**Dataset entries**
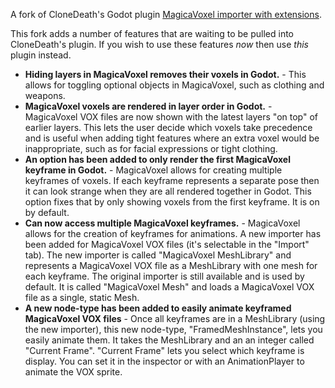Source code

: A fork of CloneDeath's Godot plugin [MagicaVoxel importer with extensions](https://github.com/CloneDeath/MagicaVoxel-Importer-with-Extensions).

This fork adds a number of features that are waiting to be pulled into CloneDeath's plugin.  If you wish to use these features _now_ then use _this_ plugin instead.

- __Hiding layers in MagicaVoxel removes their voxels in Godot.__ - This allows for toggling optional objects in MagicaVoxel, such as clothing and weapons.
- __MagicaVoxel voxels are rendered in layer order in Godot.__ - MagicaVoxel VOX files are now shown with the latest layers "on top" of earlier layers. This lets the user decide which voxels take precedence and is useful when adding tight features where an extra voxel would be inappropriate, such as for facial expressions or tight clothing.
- __An option has been added to only render the first MagicaVoxel keyframe in Godot.__ - MagicaVoxel allows for creating multiple keyframes of voxels. If each keyframe represents a separate pose then it can look strange when they are all rendered together in Godot. This option fixes that by only showing voxels from the first keyframe. It is on by default.
- __Can now access multiple MagicaVoxel keyframes.__ - MagicaVoxel allows for the creation of keyframes for animations. A new importer has been added for MagicaVoxel VOX files (it's selectable in the "Import" tab). The new importer is called "MagicaVoxel MeshLibrary" and represents a MagicaVoxel VOX file as a MeshLibrary with one mesh for each keyframe. The original importer is still available and is used by default. It is called "MagicaVoxel Mesh" and loads a MagicaVoxel VOX file as a single, static Mesh.
- __A new node-type has been added to easily animate keyframed MagicaVoxel VOX files__ - Once all keyframes are in a MeshLibrary (using the new importer), this new node-type, "FramedMeshInstance", lets you easily animate them. It takes the MeshLibrary and an an integer called "Current Frame". "Current Frame" lets you select which keyframe is display. You can set it in the inspector or with an AnimationPlayer to animate the VOX sprite.
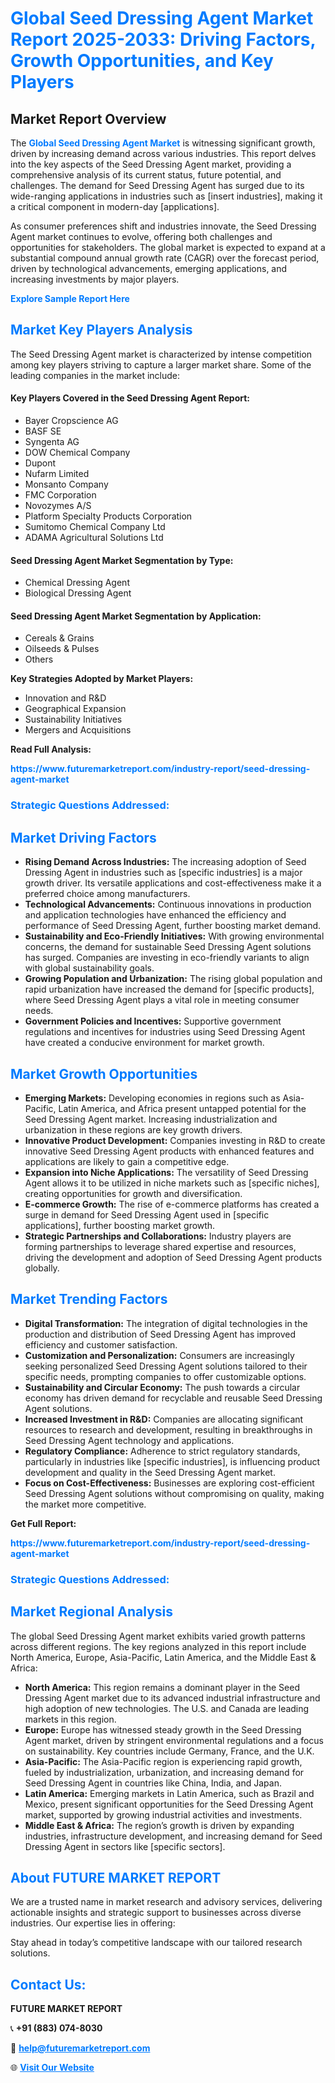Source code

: <h1 style="color: #007BFF;">Global Seed Dressing Agent Market Report 2025-2033: Driving Factors, Growth Opportunities, and Key Players</h1>

<section id="overview">
<h2>Market Report Overview</h2>
<p>The <a href="https://www.futuremarketreport.com/industry-report/seed-dressing-agent-market" style="color: #007BFF; text-decoration: none;"><strong>Global Seed Dressing Agent Market</strong></a> is witnessing significant growth, driven by increasing demand across various industries. This report delves into the key aspects of the Seed Dressing Agent market, providing a comprehensive analysis of its current status, future potential, and challenges. The demand for Seed Dressing Agent has surged due to its wide-ranging applications in industries such as [insert industries], making it a critical component in modern-day [applications].</p>
<p>As consumer preferences shift and industries innovate, the Seed Dressing Agent market continues to evolve, offering both challenges and opportunities for stakeholders. The global market is expected to expand at a substantial compound annual growth rate (CAGR) over the forecast period, driven by technological advancements, emerging applications, and increasing investments by major players.</p>
</section>

<section id="overview">
<p><a href="https://www.futuremarketreport.com/request-sample/reportId=101996" style="color: #007BFF; text-decoration: none;"><strong>Explore Sample Report Here</strong></a></p>
</section>

<section id="key-players">
<h2 style="color: #007BFF;">Market Key Players Analysis</h2>
<p>The Seed Dressing Agent market is characterized by intense competition among key players striving to capture a larger market share. Some of the leading companies in the market include:</p>
<h4>Key Players Covered in the Seed Dressing Agent Report:</h4>
<ul><li>Bayer Cropscience AG</li><li>BASF SE</li><li>Syngenta AG</li><li>DOW Chemical Company</li><li>Dupont</li><li>Nufarm Limited</li><li>Monsanto Company</li><li>FMC Corporation</li><li>Novozymes A/S</li><li>Platform Specialty Products Corporation</li><li>Sumitomo Chemical Company Ltd</li><li>ADAMA Agricultural Solutions Ltd</li></ul>
<h4>Seed Dressing Agent Market Segmentation by Type:</h4>
<ul><li>Chemical Dressing Agent</li><li>Biological Dressing Agent</li></ul>

<h4>Seed Dressing Agent Market Segmentation by Application:</h4>
<ul><li>Cereals &amp; Grains</li><li>Oilseeds &amp; Pulses</li><li>Others</li></ul>
<p><strong>Key Strategies Adopted by Market Players:</strong></p>
<ul>
<li>Innovation and R&D</li>
<li>Geographical Expansion</li>
<li>Sustainability Initiatives</li>
<li>Mergers and Acquisitions</li>
</ul>
</section>

<section>
<p><strong>Read Full Analysis: </strong></p><a href="https://www.futuremarketreport.com/industry-report/seed-dressing-agent-market" style="color: #007BFF; text-decoration: none;"><strong>https://www.futuremarketreport.com/industry-report/seed-dressing-agent-market</strong></a>
<h3 style="color: #007BFF;">Strategic Questions Addressed:</h3>
</section>

<section id="driving-factors">
<h2 style="color: #007BFF;">Market Driving Factors</h2>
<ul>
<li><strong>Rising Demand Across Industries:</strong> The increasing adoption of Seed Dressing Agent in industries such as [specific industries] is a major growth driver. Its versatile applications and cost-effectiveness make it a preferred choice among manufacturers.</li>
<li><strong>Technological Advancements:</strong> Continuous innovations in production and application technologies have enhanced the efficiency and performance of Seed Dressing Agent, further boosting market demand.</li>
<li><strong>Sustainability and Eco-Friendly Initiatives:</strong> With growing environmental concerns, the demand for sustainable Seed Dressing Agent solutions has surged. Companies are investing in eco-friendly variants to align with global sustainability goals.</li>
<li><strong>Growing Population and Urbanization:</strong> The rising global population and rapid urbanization have increased the demand for [specific products], where Seed Dressing Agent plays a vital role in meeting consumer needs.</li>
<li><strong>Government Policies and Incentives:</strong> Supportive government regulations and incentives for industries using Seed Dressing Agent have created a conducive environment for market growth.</li>
</ul>
</section>

<section id="growth-opportunities">
<h2 style="color: #007BFF;">Market Growth Opportunities</h2>
<ul>
<li><strong>Emerging Markets:</strong> Developing economies in regions such as Asia-Pacific, Latin America, and Africa present untapped potential for the Seed Dressing Agent market. Increasing industrialization and urbanization in these regions are key growth drivers.</li>
<li><strong>Innovative Product Development:</strong> Companies investing in R&D to create innovative Seed Dressing Agent products with enhanced features and applications are likely to gain a competitive edge.</li>
<li><strong>Expansion into Niche Applications:</strong> The versatility of Seed Dressing Agent allows it to be utilized in niche markets such as [specific niches], creating opportunities for growth and diversification.</li>
<li><strong>E-commerce Growth:</strong> The rise of e-commerce platforms has created a surge in demand for Seed Dressing Agent used in [specific applications], further boosting market growth.</li>
<li><strong>Strategic Partnerships and Collaborations:</strong> Industry players are forming partnerships to leverage shared expertise and resources, driving the development and adoption of Seed Dressing Agent products globally.</li>
</ul>
</section>

<section id="trending-factors">
<h2 style="color: #007BFF;">Market Trending Factors</h2>
<ul>
<li><strong>Digital Transformation:</strong> The integration of digital technologies in the production and distribution of Seed Dressing Agent has improved efficiency and customer satisfaction.</li>
<li><strong>Customization and Personalization:</strong> Consumers are increasingly seeking personalized Seed Dressing Agent solutions tailored to their specific needs, prompting companies to offer customizable options.</li>
<li><strong>Sustainability and Circular Economy:</strong> The push towards a circular economy has driven demand for recyclable and reusable Seed Dressing Agent solutions.</li>
<li><strong>Increased Investment in R&D:</strong> Companies are allocating significant resources to research and development, resulting in breakthroughs in Seed Dressing Agent technology and applications.</li>
<li><strong>Regulatory Compliance:</strong> Adherence to strict regulatory standards, particularly in industries like [specific industries], is influencing product development and quality in the Seed Dressing Agent market.</li>
<li><strong>Focus on Cost-Effectiveness:</strong> Businesses are exploring cost-efficient Seed Dressing Agent solutions without compromising on quality, making the market more competitive.</li>
</ul>
</section>

<section>
<p><strong>Get Full Report: </strong></p><a href="https://www.futuremarketreport.com/industry-report/seed-dressing-agent-market" style="color: #007BFF; text-decoration: none;"><strong>https://www.futuremarketreport.com/industry-report/seed-dressing-agent-market</strong></a>
<h3 style="color: #007BFF;">Strategic Questions Addressed:</h3>
</section>


<section id="regional-analysis">
<h2 style="color: #007BFF;">Market Regional Analysis</h2>
<p>The global Seed Dressing Agent market exhibits varied growth patterns across different regions. The key regions analyzed in this report include North America, Europe, Asia-Pacific, Latin America, and the Middle East & Africa:</p>
<ul>
<li><strong>North America:</strong> This region remains a dominant player in the Seed Dressing Agent market due to its advanced industrial infrastructure and high adoption of new technologies. The U.S. and Canada are leading markets in this region.</li>
<li><strong>Europe:</strong> Europe has witnessed steady growth in the Seed Dressing Agent market, driven by stringent environmental regulations and a focus on sustainability. Key countries include Germany, France, and the U.K.</li>
<li><strong>Asia-Pacific:</strong> The Asia-Pacific region is experiencing rapid growth, fueled by industrialization, urbanization, and increasing demand for Seed Dressing Agent in countries like China, India, and Japan.</li>
<li><strong>Latin America:</strong> Emerging markets in Latin America, such as Brazil and Mexico, present significant opportunities for the Seed Dressing Agent market, supported by growing industrial activities and investments.</li>
<li><strong>Middle East & Africa:</strong> The region’s growth is driven by expanding industries, infrastructure development, and increasing demand for Seed Dressing Agent in sectors like [specific sectors].</li>
</ul>
</section>

<footer>
<h2 style="color: #007BFF;">About FUTURE MARKET REPORT</h2>
<p>We are a trusted name in market research and advisory services, delivering actionable insights and strategic support to businesses across diverse industries. Our expertise lies in offering:</p>

<p>Stay ahead in today’s competitive landscape with our tailored research solutions.</p>

<h2 style="color: #007BFF;">Contact Us:</h2>
<p><strong>FUTURE MARKET REPORT</strong></p>
<p>📞 <strong>+91 (883) 074-8030</strong></p>
<p>📧 <strong><a href="mailto:help@futuremarketreport.com" style="color: #007BFF;">help@futuremarketreport.com</a></strong></p>
<p>🌐 <strong><a href="https://www.futuremarketreport.com/" style="color: #007BFF;">Visit Our Website</a></strong></p>
</footer>
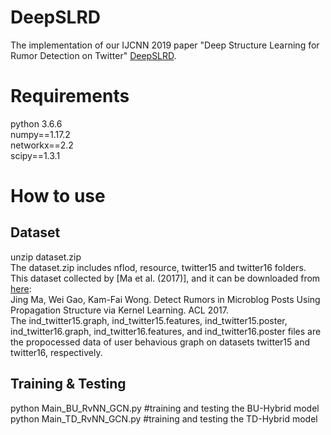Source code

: # DeepSLRD
The implementation of our IJCNN 2019 paper "Deep Structure Learning for Rumor Detection on Twitter" [DeepSLRD](https://www.researchgate.net/publication/336169139_Deep_Structure_Learning_for_Rumor_Detection_on_Twitter).
# Requirements
python 3.6.6  
numpy==1.17.2  
networkx==2.2  
scipy==1.3.1
# How to use
## Dataset
unzip dataset.zip  
The dataset.zip includes nflod, resource, twitter15 and twitter16 folders. This dataset collected by [Ma et al. (2017)], and it can be downloaded from [here](https://www.dropbox.com/s/7ewzdrbelpmrnxu/rumdetect2017.zip?dl=0):  
Jing Ma, Wei Gao, Kam-Fai Wong. Detect Rumors in Microblog Posts Using Propagation Structure via Kernel Learning. ACL 2017.  
The ind_twitter15.graph, ind_twitter15.features, ind_twitter15.poster, ind_twitter16.graph, ind_twitter16.features, and ind_twitter16.poster files are the propocessed data of user behavious graph on datasets twitter15 and twitter16, respectively.  
## Training & Testing
python Main_BU_RvNN_GCN.py #training and testing the BU-Hybrid model  
python Main_TD_RvNN_GCN.py #training and testing the TD-Hybrid model

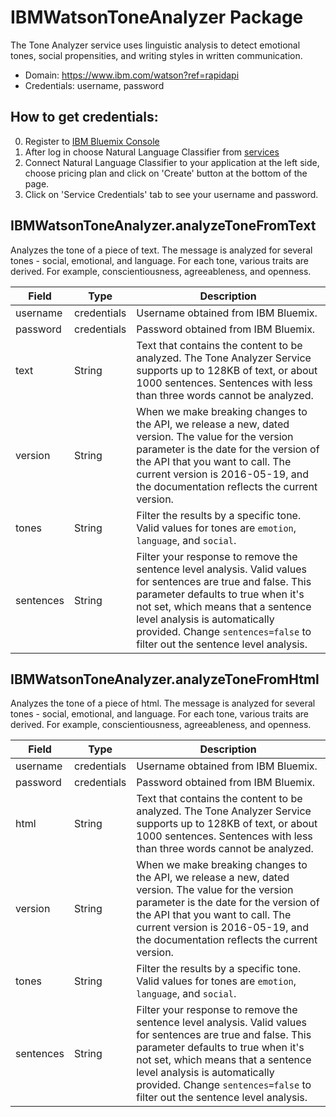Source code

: # IBMWatsonToneAnalyzer Package
The Tone Analyzer service uses linguistic analysis to detect emotional tones, social propensities, and writing styles in written communication.
* Domain: https://www.ibm.com/watson?ref=rapidapi
* Credentials: username, password

## How to get credentials: 
0. Register to [IBM Bluemix Console](https://console.ng.bluemix.net/registration/) 
1. After log in choose Natural Language Classifier from [services](https://console.ng.bluemix.net/catalog/?category=watson)
2. Connect Natural Language Classifier to your application at the left side, choose pricing plan and click on 'Create' button at the bottom of the page.
3. Click on 'Service Credentials' tab to see your username and password.

## IBMWatsonToneAnalyzer.analyzeToneFromText
Analyzes the tone of a piece of text. The message is analyzed for several tones - social, emotional, and language. For each tone, various traits are derived. For example, conscientiousness, agreeableness, and openness.

| Field       | Type       | Description
|-------------|------------|----------
| username    | credentials| Username obtained from IBM Bluemix.
| password    | credentials| Password obtained from IBM Bluemix.
| text        | String     | Text that contains the content to be analyzed. The Tone Analyzer Service supports up to 128KB of text, or about 1000 sentences. Sentences with less than three words cannot be analyzed.
| version     | String     | When we make breaking changes to the API, we release a new, dated version. The value for the version parameter is the date for the version of the API that you want to call. The current version is 2016-05-19, and the documentation reflects the current version.
| tones       | String     | Filter the results by a specific tone. Valid values for tones are `emotion`, `language`, and `social`.
| sentences   | String     | Filter your response to remove the sentence level analysis. Valid values for sentences are true and false. This parameter defaults to true when it's not set, which means that a sentence level analysis is automatically provided. Change `sentences=false` to filter out the sentence level analysis.

## IBMWatsonToneAnalyzer.analyzeToneFromHtml
Analyzes the tone of a piece of html. The message is analyzed for several tones - social, emotional, and language. For each tone, various traits are derived. For example, conscientiousness, agreeableness, and openness.

| Field       | Type       | Description
|-------------|------------|----------
| username    | credentials| Username obtained from IBM Bluemix.
| password    | credentials| Password obtained from IBM Bluemix.
| html        | String     | Text that contains the content to be analyzed. The Tone Analyzer Service supports up to 128KB of text, or about 1000 sentences. Sentences with less than three words cannot be analyzed.
| version     | String     | When we make breaking changes to the API, we release a new, dated version. The value for the version parameter is the date for the version of the API that you want to call. The current version is 2016-05-19, and the documentation reflects the current version.
| tones       | String     | Filter the results by a specific tone. Valid values for tones are `emotion`, `language`, and `social`.
| sentences   | String     | Filter your response to remove the sentence level analysis. Valid values for sentences are true and false. This parameter defaults to true when it's not set, which means that a sentence level analysis is automatically provided. Change `sentences=false` to filter out the sentence level analysis.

**Exercise details**
Report how many lines in the data include the word "CloneDeath". Nothing else is needed.

**Solved problem**
2